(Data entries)

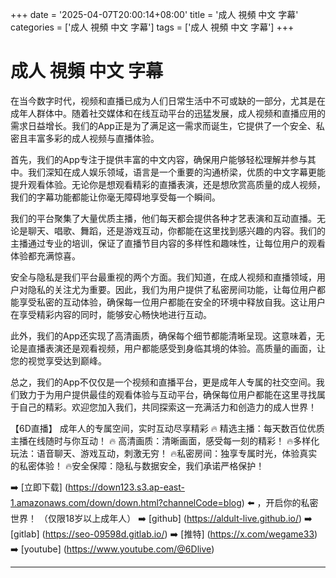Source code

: +++
date = '2025-04-07T20:00:14+08:00'
title = '成人 視頻 中文 字幕'
categories = ['成人 視頻 中文 字幕']
tags = ['成人 視頻 中文 字幕']
+++

# 成人 視頻 中文 字幕

在当今数字时代，视频和直播已成为人们日常生活中不可或缺的一部分，尤其是在成年人群体中。随着社交媒体和在线互动平台的迅猛发展，成人视频和直播应用的需求日益增长。我们的App正是为了满足这一需求而诞生，它提供了一个安全、私密且丰富多彩的成人视频与直播体验。

首先，我们的App专注于提供丰富的中文内容，确保用户能够轻松理解并参与其中。我们深知在成人娱乐领域，语言是一个重要的沟通桥梁，优质的中文字幕更能提升观看体验。无论你是想观看精彩的直播表演，还是想欣赏高质量的成人视频，我们的字幕功能都能让你毫无障碍地享受每一个瞬间。

我们的平台聚集了大量优质主播，他们每天都会提供各种才艺表演和互动直播。无论是聊天、唱歌、舞蹈，还是游戏互动，你都能在这里找到感兴趣的内容。我们的主播通过专业的培训，保证了直播节目内容的多样性和趣味性，让每位用户的观看体验都充满惊喜。

安全与隐私是我们平台最重视的两个方面。我们知道，在成人视频和直播领域，用户对隐私的关注尤为重要。因此，我们为用户提供了私密房间功能，让每位用户都能享受私密的互动体验，确保每一位用户都能在安全的环境中释放自我。这让用户在享受精彩内容的同时，能够安心畅快地进行互动。

此外，我们的App还实现了高清画质，确保每个细节都能清晰呈现。这意味着，无论是直播表演还是观看视频，用户都能感受到身临其境的体验。高质量的画面，让您的视觉享受达到巅峰。

总之，我们的App不仅仅是一个视频和直播平台，更是成年人专属的社交空间。我们致力于为用户提供最佳的观看体验与互动平台，确保每位用户都能在这里寻找属于自己的精彩。欢迎您加入我们，共同探索这一充满活力和创造力的成人世界！

【6D直播】
成年人的专属空间，实时互动尽享精彩
🔥 精选主播：每天数百位优质主播在线随时与你互动！
🔥 高清画质：清晰画面，感受每一刻的精彩！
🔥多样化玩法：语音聊天、游戏互动，刺激无穷！
🔥私密房间：独享专属时光，体验真实的私密体验！
🔥安全保障：隐私与数据安全，我们承诺严格保护！

➡️ [立即下载] (https://down123.s3.ap-east-1.amazonaws.com/down/down.html?channelCode=blog) ⬅️ ，开启你的私密世界！ （仅限18岁以上成年人）
➡️ [github] (https://aldult-live.github.io/)
➡️ [gitlab] (https://seo-09598d.gitlab.io/)
➡️ [推特] (https://x.com/wegame33)
➡️ [youtube] (https://www.youtube.com/@6Dlive)

---
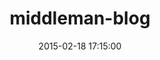 ---
layout: post
title:  "middleman-blog"
repo:   "middleman/middleman-blog"
date:   2015-02-18 17:15:00
gemurl: https://github.com/middleman/middleman-blog
---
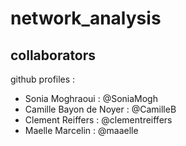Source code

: # network_analysis

## collaborators

github profiles :

 - Sonia Moghraoui : @SoniaMogh
 - Camille Bayon de Noyer : @CamilleB
 - Clement Reiffers : @clementreiffers
 - Maelle Marcelin : @maaelle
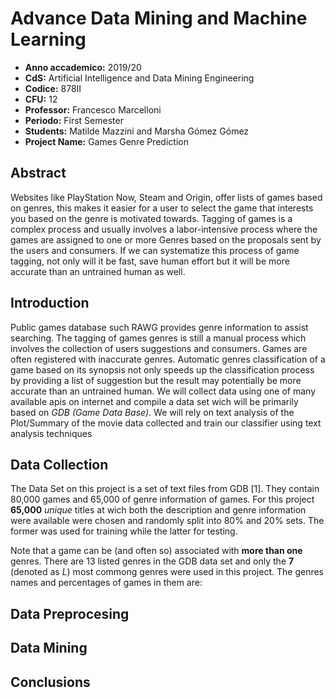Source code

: # Advance Data Mining and Machine Learning

- **Anno accademico:** 2019/20
- **CdS:** Artificial Intelligence and Data Mining Engineering
- **Codice:** 878II
- **CFU:** 12
- **Professor:** Francesco Marcelloni
- **Periodo:** First Semester
- **Students:** Matilde Mazzini and Marsha Gómez Gómez
- **Project Name:** Games Genre Prediction

## Abstract

Websites like PlayStation Now, Steam and Origin, offer lists of games based on genres, this makes it easier for a user to select the game that interests you based on the genre is motivated towards. Tagging of games is a complex process and usually involves a labor-intensive process where the games are assigned to one or more Genres based on the proposals sent by the users and consumers. If we can systematize this process of game tagging, not only will it be fast, save human effort but it will be more accurate than an untrained human as well.

## Introduction

Public games database such RAWG provides genre information to assist searching. The tagging of games genres is still a manual process which involves the collection of users suggestions and consumers. Games are often registered with inaccurate genres. Automatic genres classification of a game based on its synopsis not only speeds up the classification process by providing a list of suggestion but the result may potentially be more accurate than an untrained human. We will collect data using one of many available apis on internet and compile a data set wich will be primarily based on *GDB (Game Data Base)*. We will rely on text analysis of the Plot/Summary of the movie data collected and train our classifier using text analysis techniques

## Data Collection

The Data Set on this project is a set of text files from GDB [1]. They contain 80,000 games and 65,000 of genre information of games. For this project **65,000** *unique* titles at wich both the description and genre information were available were chosen and randomly split into 80% and 20% sets. The former was used for training while the latter for testing.

Note that a game can be (and often so) associated with **more than one** genres. There are 13 listed genres in the GDB data set and only the **7** (denoted as *L*) most commong genres were used in this project. The genres names and percentages of games in them are:



## Data Preprocesing

## Data Mining

## Conclusions
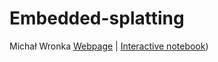 # Embedded-splatting
Michał Wronka
[Webpage]([https://repo-sam.inria.fr/fungraph/3d-gaussian-splatting/](https://wronkam.github.io/Embedded-splatting/)) | [Interactive notebook](https://colab.research.google.com/github/camenduru/gaussian-splatting-colab/blob/main/gaussian_splatting_colab.ipynb))
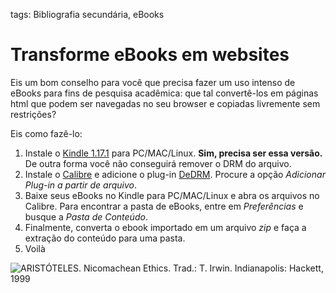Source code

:tags: Bibliografia secundária, eBooks  

# Transforme eBooks em websites  
  
Eis um bom conselho para você que precisa fazer um uso intenso de eBooks para fins de pesquisa acadêmica: que tal convertê-los em páginas html que podem ser navegadas no seu browser e copiadas livremente sem restrições?  
  
Eis como fazê-lo:  
  
  
1. Instale o [Kindle 1.17.1](https://www.epubsoft.com/soft/kindle-for-pc.html) para PC/MAC/Linux. **Sim, precisa ser essa versão.** De outra forma você não conseguirá remover o DRM do arquivo.  
2. Instale o [Calibre](https://calibre-ebook.com/) e adicione o plug-in [DeDRM](https://github.com/apprenticeharper/DeDRM_tools/releases). Procure a opção *Adicionar Plug-in a partir de arquivo*.  
3. Baixe seus eBooks no Kindle para PC/MAC/Linux e abra os arquivos no Calibre. Para encontrar a pasta de eBooks, entre em *Preferências* e busque a *Pasta de Conteúdo*.  
4. Finalmente, converta o ebook importado em um arquivo *zip* e faça a extração do conteúdo para uma pasta.  
5. Voilà  
  
  
![ARISTÓTELES. Nicomachean Ethics. Trad.: T. Irwin. Indianapolis: Hackett, 1999](https://www.dropbox.com/s/jl6x9ugnfnymqfr/2019-11-13-23-51.png?raw=1)  
  
  
  
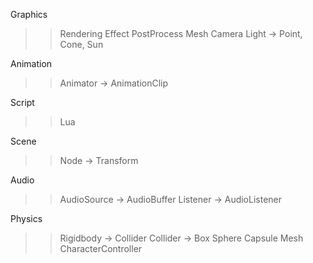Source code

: Graphics
>>Rendering
>>Effect
>>PostProcess
>>Mesh
>>Camera
>>Light -> Point, Cone, Sun

Animation
>>Animator -> AnimationClip

Script
>>Lua

Scene
>>Node -> Transform

Audio
>>AudioSource -> AudioBuffer
>>Listener -> AudioListener

Physics
>>Rigidbody -> Collider
>>Collider -> Box Sphere Capsule Mesh
>>CharacterController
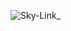 ![Sky-Link_](https://user-images.githubusercontent.com/64111694/207487503-c92eccd3-1c16-439a-82c3-b8ce54d72baa.png)
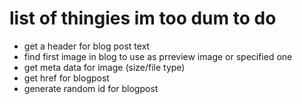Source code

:# list of thingies im too dum to do
- get a header for blog post text
- find first image in blog to use as prreview image or specified one
- get meta data for image (size/file type)
- get href for blogpost
- generate random id for blogpost
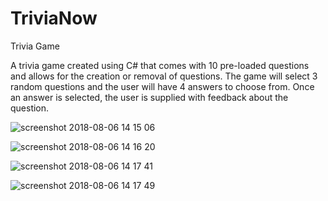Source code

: # TriviaNow
Trivia Game

A trivia game created using C# that comes with 10 pre-loaded questions and allows for the creation or removal of questions.  The game will select 3 random questions and the user will have 4 answers to choose from.  Once an answer is selected, the user is supplied with feedback about the question.

![screenshot 2018-08-06 14 15 06](https://user-images.githubusercontent.com/40727213/43741422-22c6b690-9983-11e8-90c9-0b403ac1d8b1.png)

![screenshot 2018-08-06 14 16 20](https://user-images.githubusercontent.com/40727213/43741673-1b220132-9984-11e8-87f1-d6fcb236f910.png)

![screenshot 2018-08-06 14 17 41](https://user-images.githubusercontent.com/40727213/43741752-4d9d1750-9984-11e8-8006-7dae938751e5.png)

![screenshot 2018-08-06 14 17 49](https://user-images.githubusercontent.com/40727213/43741802-76e051f4-9984-11e8-8713-7827a975ffed.png)

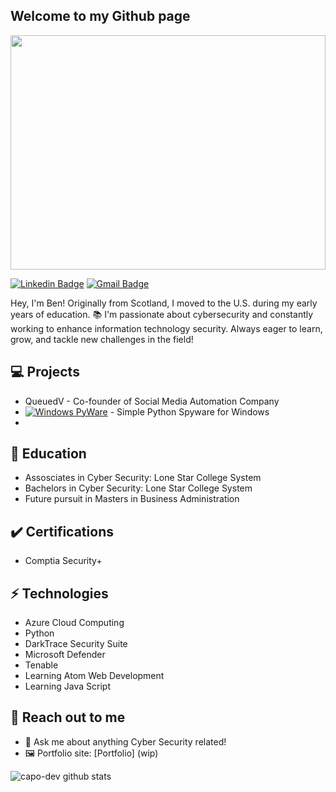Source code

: <h2> Welcome to my Github page </h2>

<div style="text-align: center;">
    <img src='https://github.com/user-attachments/assets/504faaef-4752-4c7a-9eeb-272e58ea59b1' style="width: 100%; height: 375px;">
</div>

[![Linkedin Badge](https://img.shields.io/badge/-Linkedin-blue?style=flat-square&logo=Linkedin&logoColor=white)](https://www.linkedin.com/) 
[![Gmail Badge](https://img.shields.io/badge/-Gmail-Red?style=flat-square&logo=Gmail&logoColor=white&link=mailto:bengray190@gmail.com)](mailto:bengray190@gmail.com)

Hey, I'm Ben! Originally from Scotland, I moved to the U.S. during my early years of education. 📚 I'm passionate about cybersecurity and constantly working to enhance information technology security. Always eager to learn, grow, and tackle new challenges in the field!
## 💻 Projects
* QueuedV - Co-founder of Social Media Automation Company
* [![Windows PyWare](https://img.shields.io/badge/Windows-PyWare-pink)](https://github.com/capo-dev/Windows-PyWare) - Simple Python Spyware for Windows
* 


##  📖 Education
- Assosciates in Cyber Security: Lone Star College System
- Bachelors in Cyber Security: Lone Star College System
- Future pursuit in Masters in Business Administration

## ✔️ Certifications
- Comptia Security+

## ⚡ Technologies 
- Azure Cloud Computing
- Python
- DarkTrace Security Suite
- Microsoft Defender
- Tenable
- Learning Atom Web Development
- Learning Java Script

## 👋 Reach out to me 
- 💬 Ask me about anything Cyber Security related!
- 🖼️ Portfolio site: [Portfolio] (wip)

![capo-dev github stats](https://github-readme-stats.vercel.app/api?username=capo-dev&hide=["issues"]&show_icons=true)
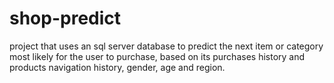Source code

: # shop-predict

project that uses an sql server database to predict the next item or category most likely for the user to purchase, based on its purchases history and products navigation history, gender, age and region.
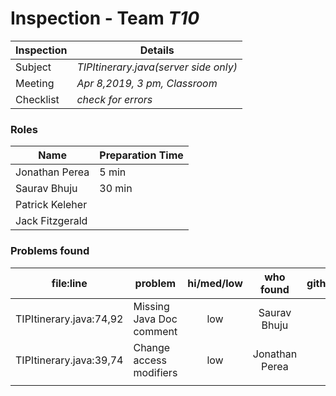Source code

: # Inspection - Team *T10* 
 
| Inspection | Details |
| ----- | ----- |
| Subject | *TIPItinerary.java(server side only)* |
| Meeting | *Apr 8,2019, 3 pm, Classroom* |
| Checklist | *check for errors* |

### Roles

| Name | Preparation Time |
| ---- | ---- |
| Jonathan Perea |  5 min|
| Saurav Bhuju | 30 min |
| Patrick Keleher |  |
| Jack Fitzgerald |  |

### Problems found

| file:line | problem | hi/med/low | who found | github#  |
| --- | --- | :---: | :---: | --- |
|  TIPItinerary.java:74,92|Missing Java Doc comment |low | Saurav Bhuju | |
|  TIPItinerary.java:39,74|Change access modifiers |low | Jonathan Perea | |
|  | | | | |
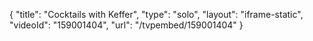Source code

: {
    "title": "Cocktails with Keffer",
    "type": "solo",
    "layout": "iframe-static",
    "videoId": "159001404",
    "url": "\/tvpembed\/159001404"
}
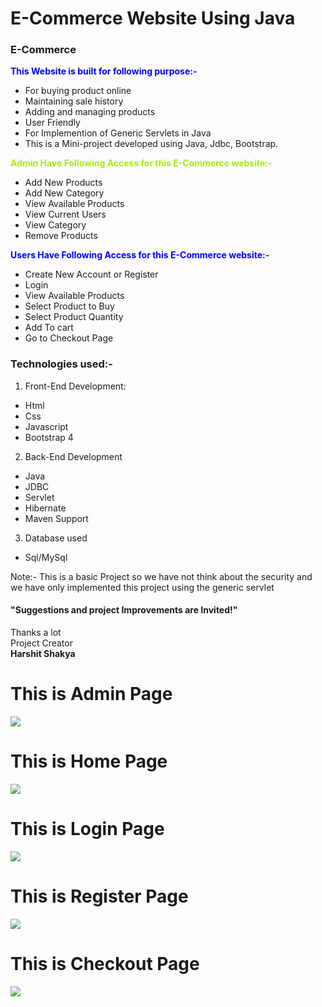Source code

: # E-Commerce Website Using Java 
### E-Commerce
<span style="color:blue">**This Website is built for following purpose:-**</span>
- For buying product online
- Maintaining sale history
- Adding and managing products
- User Friendly
- For Implemention of Generic Servlets in Java
- This is a Mini-project developed using Java, Jdbc, Bootstrap. 

<span style="color:#a8eb12">**Admin Have Following Access for this E-Commerce website:-**</span>
- Add New Products
- Add New Category
- View Available Products
- View Current Users
- View Category
- Remove Products

<span style="color:blue">**Users Have Following Access for this E-Commerce website:-**</span>
- Create New Account or Register
- Login
- View Available Products
- Select Product to Buy
- Select Product Quantity
- Add To cart
- Go to Checkout Page

### Technologies used:-
1. Front-End Development:
- Html
- Css
- Javascript
- Bootstrap 4

2. Back-End Development
- Java
- JDBC
- Servlet
- Hibernate
- Maven Support

3. Database used
- Sql/MySql


Note:- This is a basic Project so we have not think about the security and we have only implemented this project using the generic servlet

#### "Suggestions and project Improvements are Invited!"

<bold>Thanks a lot</bold><br/>
                                                                                                        Project Creator<br/>
                                                                                                         <b>Harshit Shakya</b>
                                                                                                         

<h1>This is Admin Page</h1>
<img src="project images/admin page.png">

<h1>This is Home Page</h1>
<img src="project images/home page.png">

<h1>This is Login Page</h1>
<img src="project images/login page.png">

<h1>This is Register Page</h1>
<img src="project images/register page.png">

<h1>This is Checkout Page</h1>
<img src="project images/checkout page.png">
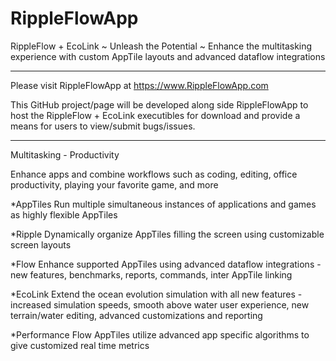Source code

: # RippleFlowApp
RippleFlow + EcoLink
~ Unleash the Potential ~
Enhance the multitasking experience with custom AppTile layouts and advanced dataflow integrations

***************
Please visit RippleFlowApp at
https://www.RippleFlowApp.com

This GitHub project/page will be developed along side RippleFlowApp to host the RippleFlow + EcoLink executibles for download and provide a means for users to view/submit bugs/issues.
***************


Multitasking - Productivity

Enhance apps and combine workflows such as coding, editing, office productivity, playing your favorite game, and more

*AppTiles
Run multiple simultaneous instances of applications and games as highly flexible AppTiles

*Ripple
Dynamically organize AppTiles filling the screen using customizable screen layouts

*Flow
Enhance supported AppTiles using advanced dataflow integrations - new features, benchmarks, reports, commands, inter AppTile linking

*EcoLink
Extend the ocean evolution simulation with all new features - increased simulation speeds, smooth above water user experience, new terrain/water editing, advanced customizations and reporting

*Performance
Flow AppTiles utilize advanced app specific algorithms to give customized real time metrics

▸ Problem to work on
Leave out the pictures and restate, word for word, the lines from the top of the data through the line containing "我们的平台聚集了大量优质主播", both included.

▸ Result
Source code

: +++
date = '2025-04-07T20:00:14+08:00'
title = '成人 視頻 中文 字幕'
categories = ['成人 視頻 中文 字幕']
tags = ['成人 視頻 中文 字幕']
+++

# 成人 視頻 中文 字幕

在当今数字时代，视频和直播已成为人们日常生活中不可或缺的一部分，尤其是在成年人群体中。随着社交媒体和在线互动平台的迅猛发展，成人视频和直播应用的需求日益增长。我们的App正是为了满足这一需求而诞生，它提供了一个安全、私密且丰富多彩的成人视频与直播体验。

首先，我们的App专注于提供丰富的中文内容，确保用户能够轻松理解并参与其中。我们深知在成人娱乐领域，语言是一个重要的沟通桥梁，优质的中文字幕更能提升观看体验。无论你是想观看精彩的直播表演，还是想欣赏高质量的成人视频，我们的字幕功能都能让你毫无障碍地享受每一个瞬间。

我们的平台聚集了大量优质主播，他们每天都会提供各种才艺表演和互动直播。无论是聊天、唱歌、舞蹈，还是游戏互动，你都能在这里找到感兴趣的内容。我们的主播通过专业的培训，保证了直播节目内容的多样性和趣味性，让每位用户的观看体验都充满惊喜。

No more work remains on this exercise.